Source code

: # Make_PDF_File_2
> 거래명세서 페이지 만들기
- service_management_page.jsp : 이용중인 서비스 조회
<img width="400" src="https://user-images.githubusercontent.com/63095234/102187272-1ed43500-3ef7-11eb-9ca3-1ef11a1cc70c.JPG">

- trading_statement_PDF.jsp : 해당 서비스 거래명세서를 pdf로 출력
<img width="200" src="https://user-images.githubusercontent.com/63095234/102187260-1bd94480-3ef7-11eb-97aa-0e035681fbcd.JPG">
☆ ☆ ☆ ☆ ☆ ☆ ☆
Action item:
Copy the lines above exactly, beginning at the line that has "- service_management_page.jsp : 이용중인 서비스 조회" and stopping after the line that has "- trading_statement_PDF.jsp : 해당", and omit the rest.

Exercise response:
- service_management_page.jsp : 이용중인 서비스 조회
<img width="400" src="https://user-images.githubusercontent.com/63095234/102187272-1ed43500-3ef7-11eb-9ca3-1ef11a1cc70c.JPG">

- trading_statement_PDF.jsp : 해당 서비스 거래명세서를 pdf로 출력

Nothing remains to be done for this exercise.